**Assigned task:**
Would you copy out each line of the records below that includes the word "spoken"?

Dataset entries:
★ ★ ★ ★ ★

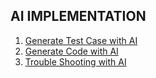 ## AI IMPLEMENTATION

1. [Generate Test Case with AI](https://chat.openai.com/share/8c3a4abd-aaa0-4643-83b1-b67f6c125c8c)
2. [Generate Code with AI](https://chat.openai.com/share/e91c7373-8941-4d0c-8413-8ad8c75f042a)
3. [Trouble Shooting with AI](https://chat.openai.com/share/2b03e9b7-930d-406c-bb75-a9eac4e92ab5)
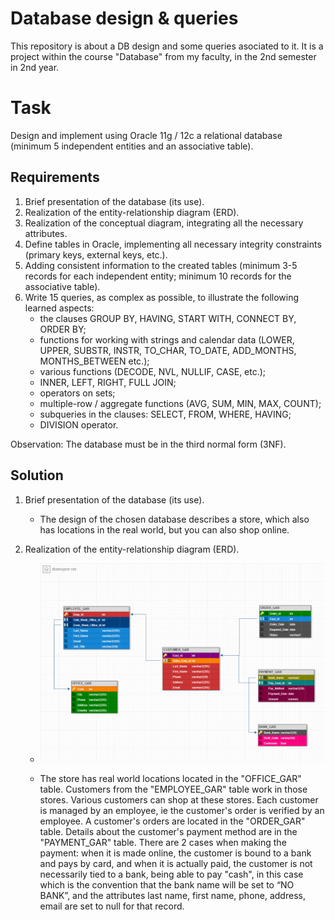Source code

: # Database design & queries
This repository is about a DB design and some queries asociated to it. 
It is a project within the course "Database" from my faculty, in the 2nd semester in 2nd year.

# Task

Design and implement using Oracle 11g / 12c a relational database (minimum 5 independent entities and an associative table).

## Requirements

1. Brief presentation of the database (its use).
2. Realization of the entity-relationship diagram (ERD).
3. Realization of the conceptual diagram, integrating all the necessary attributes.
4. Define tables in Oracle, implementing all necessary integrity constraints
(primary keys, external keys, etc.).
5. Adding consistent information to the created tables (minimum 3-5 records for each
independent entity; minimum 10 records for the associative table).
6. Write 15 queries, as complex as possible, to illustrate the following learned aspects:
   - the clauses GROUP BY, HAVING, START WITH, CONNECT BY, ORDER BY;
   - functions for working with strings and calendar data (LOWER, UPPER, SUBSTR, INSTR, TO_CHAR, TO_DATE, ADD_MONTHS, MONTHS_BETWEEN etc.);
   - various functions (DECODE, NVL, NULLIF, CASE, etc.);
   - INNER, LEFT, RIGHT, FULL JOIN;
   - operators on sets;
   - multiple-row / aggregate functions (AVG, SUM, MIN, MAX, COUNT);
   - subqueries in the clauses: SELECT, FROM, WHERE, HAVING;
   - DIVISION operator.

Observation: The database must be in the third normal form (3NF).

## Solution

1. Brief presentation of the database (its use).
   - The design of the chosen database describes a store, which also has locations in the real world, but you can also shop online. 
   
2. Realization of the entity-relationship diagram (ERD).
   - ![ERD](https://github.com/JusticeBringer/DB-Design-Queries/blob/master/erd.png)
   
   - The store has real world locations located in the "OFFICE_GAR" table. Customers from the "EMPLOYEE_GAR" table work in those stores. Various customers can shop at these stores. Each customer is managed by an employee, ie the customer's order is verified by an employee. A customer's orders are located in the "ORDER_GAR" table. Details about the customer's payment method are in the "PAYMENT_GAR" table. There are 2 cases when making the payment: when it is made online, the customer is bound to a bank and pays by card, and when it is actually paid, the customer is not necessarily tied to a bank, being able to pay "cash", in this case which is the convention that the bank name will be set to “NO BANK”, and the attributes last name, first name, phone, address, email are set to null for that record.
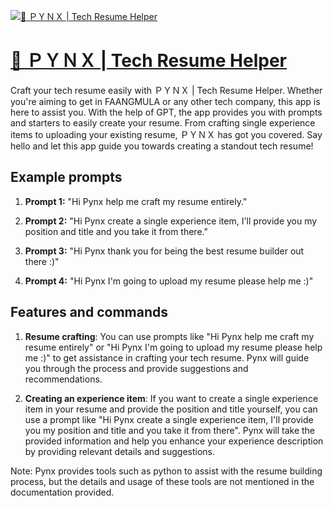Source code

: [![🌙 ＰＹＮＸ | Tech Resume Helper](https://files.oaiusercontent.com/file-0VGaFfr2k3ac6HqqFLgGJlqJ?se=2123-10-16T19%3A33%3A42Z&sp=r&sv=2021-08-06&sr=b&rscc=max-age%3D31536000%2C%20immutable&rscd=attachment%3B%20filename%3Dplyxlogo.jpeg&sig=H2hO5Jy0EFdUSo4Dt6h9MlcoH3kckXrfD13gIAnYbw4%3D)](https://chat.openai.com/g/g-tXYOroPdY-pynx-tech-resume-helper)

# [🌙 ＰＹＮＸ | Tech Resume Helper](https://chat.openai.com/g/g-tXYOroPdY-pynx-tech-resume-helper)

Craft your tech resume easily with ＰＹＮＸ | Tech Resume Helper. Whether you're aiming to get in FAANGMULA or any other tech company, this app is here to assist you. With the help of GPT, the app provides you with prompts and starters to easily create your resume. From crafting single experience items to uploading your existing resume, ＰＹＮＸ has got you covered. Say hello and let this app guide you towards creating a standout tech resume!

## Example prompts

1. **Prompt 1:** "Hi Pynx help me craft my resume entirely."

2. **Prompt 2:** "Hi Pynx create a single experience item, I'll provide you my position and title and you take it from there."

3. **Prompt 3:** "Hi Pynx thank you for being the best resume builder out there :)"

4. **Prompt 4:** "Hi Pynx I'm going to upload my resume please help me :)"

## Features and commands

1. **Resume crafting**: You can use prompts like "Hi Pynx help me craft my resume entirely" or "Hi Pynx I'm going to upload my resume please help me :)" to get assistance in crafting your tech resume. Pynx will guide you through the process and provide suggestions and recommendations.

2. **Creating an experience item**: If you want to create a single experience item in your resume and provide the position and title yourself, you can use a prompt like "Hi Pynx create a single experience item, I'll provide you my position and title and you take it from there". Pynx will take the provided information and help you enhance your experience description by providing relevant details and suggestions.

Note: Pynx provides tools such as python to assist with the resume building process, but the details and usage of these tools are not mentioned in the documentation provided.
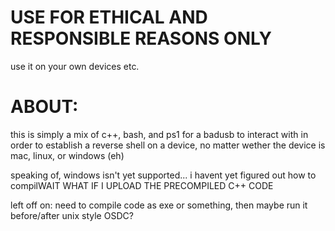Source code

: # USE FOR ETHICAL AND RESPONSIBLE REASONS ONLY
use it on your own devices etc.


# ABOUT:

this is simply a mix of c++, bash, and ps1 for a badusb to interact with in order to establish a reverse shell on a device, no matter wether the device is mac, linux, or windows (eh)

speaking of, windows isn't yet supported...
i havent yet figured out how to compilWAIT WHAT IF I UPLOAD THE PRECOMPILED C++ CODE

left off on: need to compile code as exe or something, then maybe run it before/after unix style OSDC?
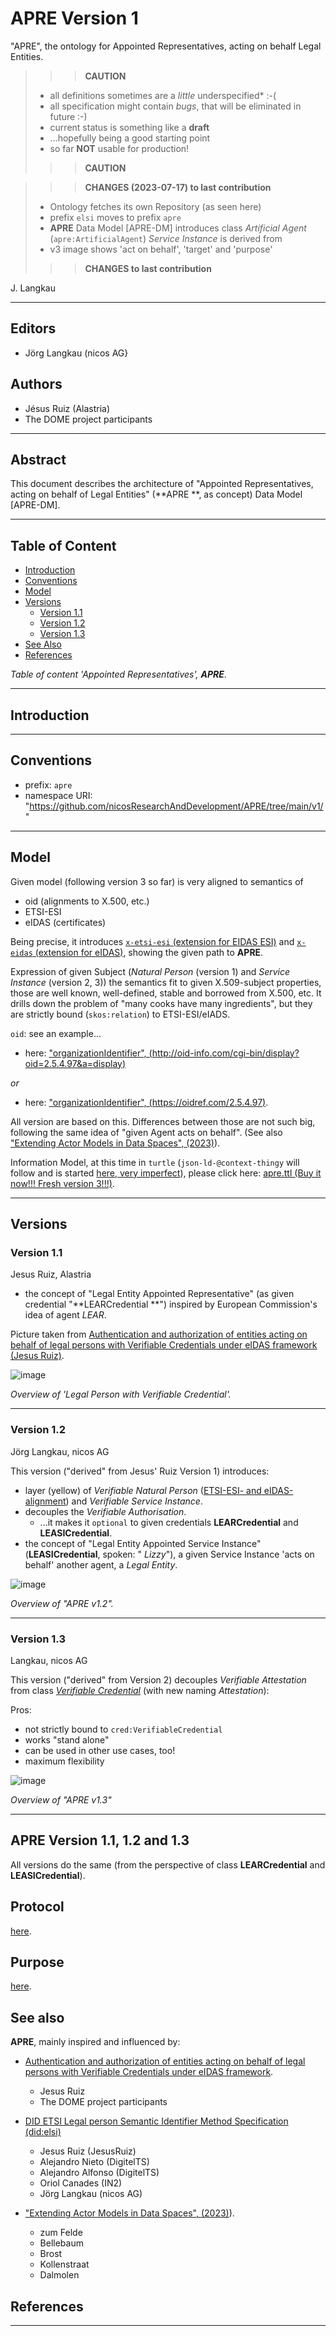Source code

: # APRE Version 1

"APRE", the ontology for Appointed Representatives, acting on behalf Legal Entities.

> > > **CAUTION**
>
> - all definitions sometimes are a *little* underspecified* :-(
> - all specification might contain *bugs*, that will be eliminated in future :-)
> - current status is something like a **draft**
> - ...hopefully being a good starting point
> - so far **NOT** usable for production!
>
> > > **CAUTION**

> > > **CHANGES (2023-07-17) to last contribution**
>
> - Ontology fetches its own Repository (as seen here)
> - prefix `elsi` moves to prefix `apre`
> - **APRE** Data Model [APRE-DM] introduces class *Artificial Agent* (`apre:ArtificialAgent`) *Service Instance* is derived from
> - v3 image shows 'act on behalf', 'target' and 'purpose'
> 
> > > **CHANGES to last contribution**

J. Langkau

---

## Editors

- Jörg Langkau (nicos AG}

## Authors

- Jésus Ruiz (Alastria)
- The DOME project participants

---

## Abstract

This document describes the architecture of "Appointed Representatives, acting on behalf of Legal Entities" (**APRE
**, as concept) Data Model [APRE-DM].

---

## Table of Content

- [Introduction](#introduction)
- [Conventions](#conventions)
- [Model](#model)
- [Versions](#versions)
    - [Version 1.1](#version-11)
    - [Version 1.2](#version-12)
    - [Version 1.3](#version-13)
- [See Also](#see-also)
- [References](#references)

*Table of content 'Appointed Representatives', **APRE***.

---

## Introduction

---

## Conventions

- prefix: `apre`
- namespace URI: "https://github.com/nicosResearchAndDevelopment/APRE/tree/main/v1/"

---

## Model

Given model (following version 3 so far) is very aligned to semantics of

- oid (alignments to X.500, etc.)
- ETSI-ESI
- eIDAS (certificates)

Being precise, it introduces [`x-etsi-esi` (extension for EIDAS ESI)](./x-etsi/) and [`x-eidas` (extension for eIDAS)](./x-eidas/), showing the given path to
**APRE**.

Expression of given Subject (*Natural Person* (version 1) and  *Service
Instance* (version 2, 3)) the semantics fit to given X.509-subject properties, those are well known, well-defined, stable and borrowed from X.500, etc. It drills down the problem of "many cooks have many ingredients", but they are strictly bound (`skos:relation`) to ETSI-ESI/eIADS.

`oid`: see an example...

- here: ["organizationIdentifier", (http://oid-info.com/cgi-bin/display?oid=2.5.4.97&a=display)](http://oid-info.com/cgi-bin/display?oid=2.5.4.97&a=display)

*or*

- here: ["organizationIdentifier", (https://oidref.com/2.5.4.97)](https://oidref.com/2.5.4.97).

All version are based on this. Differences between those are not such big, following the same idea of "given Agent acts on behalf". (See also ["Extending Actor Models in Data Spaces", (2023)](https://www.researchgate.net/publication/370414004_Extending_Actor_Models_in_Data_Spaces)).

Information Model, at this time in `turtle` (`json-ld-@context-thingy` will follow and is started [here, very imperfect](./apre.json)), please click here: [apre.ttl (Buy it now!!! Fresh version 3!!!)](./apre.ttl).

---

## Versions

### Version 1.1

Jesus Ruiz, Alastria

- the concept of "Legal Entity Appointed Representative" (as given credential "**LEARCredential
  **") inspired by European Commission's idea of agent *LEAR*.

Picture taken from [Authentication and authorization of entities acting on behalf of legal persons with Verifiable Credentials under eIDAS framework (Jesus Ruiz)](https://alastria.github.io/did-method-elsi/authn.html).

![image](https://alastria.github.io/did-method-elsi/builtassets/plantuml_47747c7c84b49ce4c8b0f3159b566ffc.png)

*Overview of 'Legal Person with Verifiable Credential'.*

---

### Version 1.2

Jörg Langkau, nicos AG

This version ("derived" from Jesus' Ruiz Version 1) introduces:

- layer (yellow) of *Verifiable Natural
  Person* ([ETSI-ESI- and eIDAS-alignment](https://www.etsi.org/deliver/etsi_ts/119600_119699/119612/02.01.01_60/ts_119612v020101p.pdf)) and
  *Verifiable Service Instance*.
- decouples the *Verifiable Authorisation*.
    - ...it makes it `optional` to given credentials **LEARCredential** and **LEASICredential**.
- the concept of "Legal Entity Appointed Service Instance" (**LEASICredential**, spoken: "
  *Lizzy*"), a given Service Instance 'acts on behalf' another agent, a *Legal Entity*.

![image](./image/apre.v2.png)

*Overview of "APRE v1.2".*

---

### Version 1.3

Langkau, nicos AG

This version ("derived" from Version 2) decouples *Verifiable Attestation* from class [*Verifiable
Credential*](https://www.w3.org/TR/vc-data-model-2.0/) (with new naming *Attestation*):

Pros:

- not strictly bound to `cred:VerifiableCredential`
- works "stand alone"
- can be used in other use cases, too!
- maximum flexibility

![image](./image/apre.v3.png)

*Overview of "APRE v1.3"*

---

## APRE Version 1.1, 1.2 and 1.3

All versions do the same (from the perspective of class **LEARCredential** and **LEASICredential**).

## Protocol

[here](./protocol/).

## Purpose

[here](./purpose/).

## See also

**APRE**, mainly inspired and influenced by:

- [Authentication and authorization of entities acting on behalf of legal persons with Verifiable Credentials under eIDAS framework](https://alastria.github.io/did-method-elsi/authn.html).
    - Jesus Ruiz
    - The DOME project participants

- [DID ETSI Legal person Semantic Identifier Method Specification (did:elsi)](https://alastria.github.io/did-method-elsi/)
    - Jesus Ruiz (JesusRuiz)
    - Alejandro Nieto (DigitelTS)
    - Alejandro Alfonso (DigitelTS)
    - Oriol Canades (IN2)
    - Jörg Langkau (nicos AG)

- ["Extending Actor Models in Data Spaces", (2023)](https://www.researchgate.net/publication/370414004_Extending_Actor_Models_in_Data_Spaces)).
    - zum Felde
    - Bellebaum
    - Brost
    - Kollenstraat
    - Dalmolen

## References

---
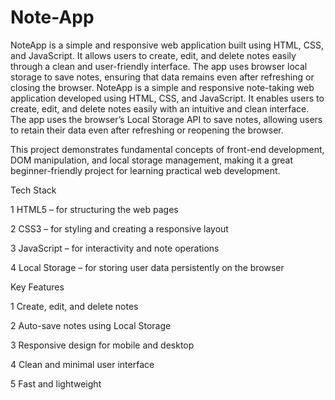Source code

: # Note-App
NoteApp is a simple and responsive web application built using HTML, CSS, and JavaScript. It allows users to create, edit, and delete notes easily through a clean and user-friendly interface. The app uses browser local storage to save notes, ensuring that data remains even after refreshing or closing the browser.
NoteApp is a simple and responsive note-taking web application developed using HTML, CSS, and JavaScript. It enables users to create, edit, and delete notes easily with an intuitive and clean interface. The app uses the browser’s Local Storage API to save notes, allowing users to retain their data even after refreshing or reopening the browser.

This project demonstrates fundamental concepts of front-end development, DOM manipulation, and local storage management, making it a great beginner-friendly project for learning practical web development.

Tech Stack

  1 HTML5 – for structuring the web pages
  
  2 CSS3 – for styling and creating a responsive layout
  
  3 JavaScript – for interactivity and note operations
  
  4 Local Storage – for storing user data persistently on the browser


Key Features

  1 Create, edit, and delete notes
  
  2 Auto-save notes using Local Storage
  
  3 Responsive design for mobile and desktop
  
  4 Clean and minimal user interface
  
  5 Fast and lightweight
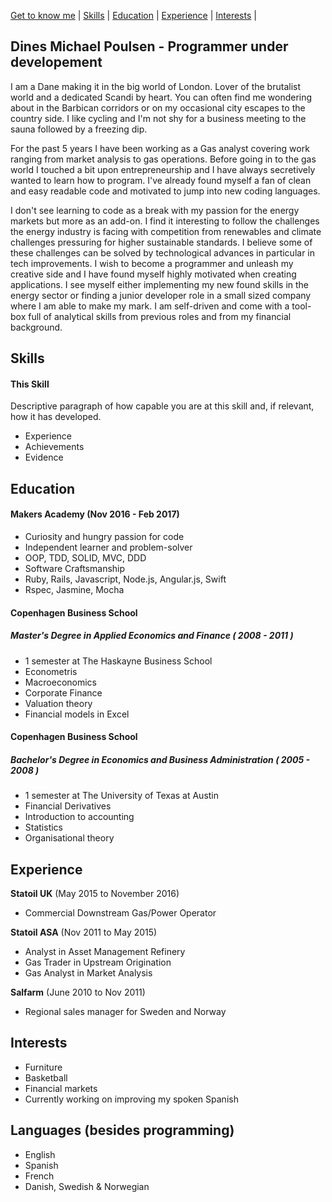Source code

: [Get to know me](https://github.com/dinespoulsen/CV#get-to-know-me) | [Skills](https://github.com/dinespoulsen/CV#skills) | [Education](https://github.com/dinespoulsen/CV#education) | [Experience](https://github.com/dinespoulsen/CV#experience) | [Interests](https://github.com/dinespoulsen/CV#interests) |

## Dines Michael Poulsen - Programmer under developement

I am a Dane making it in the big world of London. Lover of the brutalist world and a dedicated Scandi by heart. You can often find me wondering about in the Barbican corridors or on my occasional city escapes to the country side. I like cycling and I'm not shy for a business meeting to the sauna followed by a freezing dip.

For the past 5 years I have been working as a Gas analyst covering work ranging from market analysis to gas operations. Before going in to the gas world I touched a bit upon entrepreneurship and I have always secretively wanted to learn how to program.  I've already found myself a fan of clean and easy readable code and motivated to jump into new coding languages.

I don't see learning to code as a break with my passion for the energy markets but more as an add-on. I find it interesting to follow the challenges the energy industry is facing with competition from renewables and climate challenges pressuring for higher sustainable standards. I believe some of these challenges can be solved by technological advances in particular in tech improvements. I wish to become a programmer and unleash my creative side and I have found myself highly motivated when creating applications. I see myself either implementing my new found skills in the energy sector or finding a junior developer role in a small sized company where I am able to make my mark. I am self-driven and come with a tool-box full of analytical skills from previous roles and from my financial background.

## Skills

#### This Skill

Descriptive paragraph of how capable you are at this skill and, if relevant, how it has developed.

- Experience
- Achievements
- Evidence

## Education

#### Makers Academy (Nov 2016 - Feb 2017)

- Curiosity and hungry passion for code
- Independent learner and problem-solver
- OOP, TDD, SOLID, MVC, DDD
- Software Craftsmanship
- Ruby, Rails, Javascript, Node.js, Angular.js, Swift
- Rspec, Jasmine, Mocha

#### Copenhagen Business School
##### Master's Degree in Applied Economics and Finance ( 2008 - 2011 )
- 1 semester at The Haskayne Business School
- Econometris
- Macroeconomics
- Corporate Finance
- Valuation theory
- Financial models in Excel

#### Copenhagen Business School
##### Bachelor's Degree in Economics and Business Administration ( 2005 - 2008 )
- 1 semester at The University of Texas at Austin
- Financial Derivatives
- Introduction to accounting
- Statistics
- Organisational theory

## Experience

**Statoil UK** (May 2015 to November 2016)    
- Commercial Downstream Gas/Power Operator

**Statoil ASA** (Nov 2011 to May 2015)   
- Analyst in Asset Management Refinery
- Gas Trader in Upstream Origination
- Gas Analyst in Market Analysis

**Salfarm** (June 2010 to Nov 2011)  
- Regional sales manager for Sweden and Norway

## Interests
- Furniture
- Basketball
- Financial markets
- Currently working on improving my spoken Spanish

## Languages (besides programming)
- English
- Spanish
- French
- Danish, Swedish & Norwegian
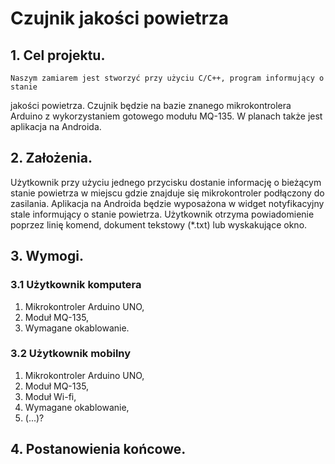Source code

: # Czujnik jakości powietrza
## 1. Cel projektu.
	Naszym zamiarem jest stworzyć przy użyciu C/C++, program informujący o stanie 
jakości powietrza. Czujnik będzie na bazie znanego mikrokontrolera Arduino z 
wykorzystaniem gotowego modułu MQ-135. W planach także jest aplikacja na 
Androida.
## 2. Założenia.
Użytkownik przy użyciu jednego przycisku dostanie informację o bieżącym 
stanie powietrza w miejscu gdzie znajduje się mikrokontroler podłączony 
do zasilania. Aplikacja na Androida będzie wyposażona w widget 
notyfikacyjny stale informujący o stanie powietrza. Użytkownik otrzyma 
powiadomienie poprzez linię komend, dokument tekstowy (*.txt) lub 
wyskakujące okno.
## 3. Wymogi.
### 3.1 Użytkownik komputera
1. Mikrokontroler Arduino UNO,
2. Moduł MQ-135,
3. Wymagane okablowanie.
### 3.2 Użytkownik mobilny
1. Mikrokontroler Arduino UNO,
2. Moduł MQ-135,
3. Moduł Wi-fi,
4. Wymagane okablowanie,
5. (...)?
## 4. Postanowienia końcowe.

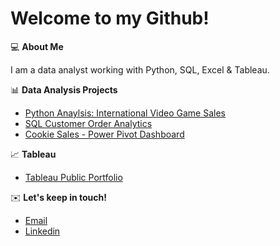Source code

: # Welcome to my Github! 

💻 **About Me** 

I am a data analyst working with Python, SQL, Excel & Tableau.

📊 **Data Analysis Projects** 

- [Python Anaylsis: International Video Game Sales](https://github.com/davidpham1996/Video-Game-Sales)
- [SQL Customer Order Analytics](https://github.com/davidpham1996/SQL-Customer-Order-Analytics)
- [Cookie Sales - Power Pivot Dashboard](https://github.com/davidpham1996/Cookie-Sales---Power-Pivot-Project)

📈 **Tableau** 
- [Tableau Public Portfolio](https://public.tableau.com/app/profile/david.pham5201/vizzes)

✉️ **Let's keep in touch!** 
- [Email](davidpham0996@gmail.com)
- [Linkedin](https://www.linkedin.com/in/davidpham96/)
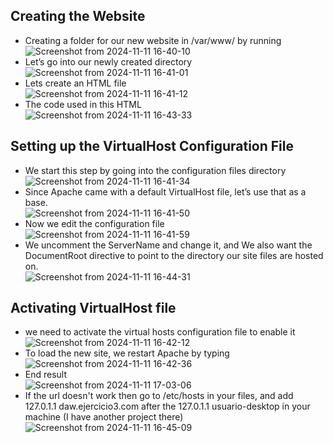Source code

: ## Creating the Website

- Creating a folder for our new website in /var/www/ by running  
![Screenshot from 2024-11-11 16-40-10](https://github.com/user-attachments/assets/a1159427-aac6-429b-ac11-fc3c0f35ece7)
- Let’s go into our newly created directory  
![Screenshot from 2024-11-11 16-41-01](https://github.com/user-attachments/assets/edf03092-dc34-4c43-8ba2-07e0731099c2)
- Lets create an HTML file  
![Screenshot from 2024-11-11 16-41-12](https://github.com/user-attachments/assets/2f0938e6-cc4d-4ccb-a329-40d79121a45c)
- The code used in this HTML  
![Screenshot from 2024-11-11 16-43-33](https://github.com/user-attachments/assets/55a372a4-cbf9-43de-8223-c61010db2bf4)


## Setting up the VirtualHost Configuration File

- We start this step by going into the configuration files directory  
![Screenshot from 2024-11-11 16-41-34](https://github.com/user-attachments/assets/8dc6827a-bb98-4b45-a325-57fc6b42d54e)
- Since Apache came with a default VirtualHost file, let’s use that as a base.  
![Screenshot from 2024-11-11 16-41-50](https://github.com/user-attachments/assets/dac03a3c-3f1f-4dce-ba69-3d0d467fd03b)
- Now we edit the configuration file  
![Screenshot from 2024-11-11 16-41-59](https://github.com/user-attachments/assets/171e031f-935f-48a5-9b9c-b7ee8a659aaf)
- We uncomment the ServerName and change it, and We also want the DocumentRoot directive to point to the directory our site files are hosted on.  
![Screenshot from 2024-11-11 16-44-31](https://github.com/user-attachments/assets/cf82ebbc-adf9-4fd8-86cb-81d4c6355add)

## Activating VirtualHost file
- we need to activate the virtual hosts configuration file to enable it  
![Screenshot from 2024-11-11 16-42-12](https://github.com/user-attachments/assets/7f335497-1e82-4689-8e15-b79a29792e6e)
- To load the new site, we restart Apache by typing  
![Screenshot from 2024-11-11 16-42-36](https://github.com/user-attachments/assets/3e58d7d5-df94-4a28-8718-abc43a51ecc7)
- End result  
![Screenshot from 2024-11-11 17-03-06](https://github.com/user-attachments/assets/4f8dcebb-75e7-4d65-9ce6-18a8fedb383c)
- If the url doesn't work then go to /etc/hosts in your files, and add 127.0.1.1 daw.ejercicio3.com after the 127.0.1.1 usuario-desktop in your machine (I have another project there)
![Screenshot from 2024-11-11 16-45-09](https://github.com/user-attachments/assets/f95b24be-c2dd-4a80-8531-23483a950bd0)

★ ★ ★ ★ ★

**Exercise answer:**
- the concept of "Legal Entity Appointed Service Instance" (**LEASICredential**, spoken: "
- Currently working on improving my spoken Spanish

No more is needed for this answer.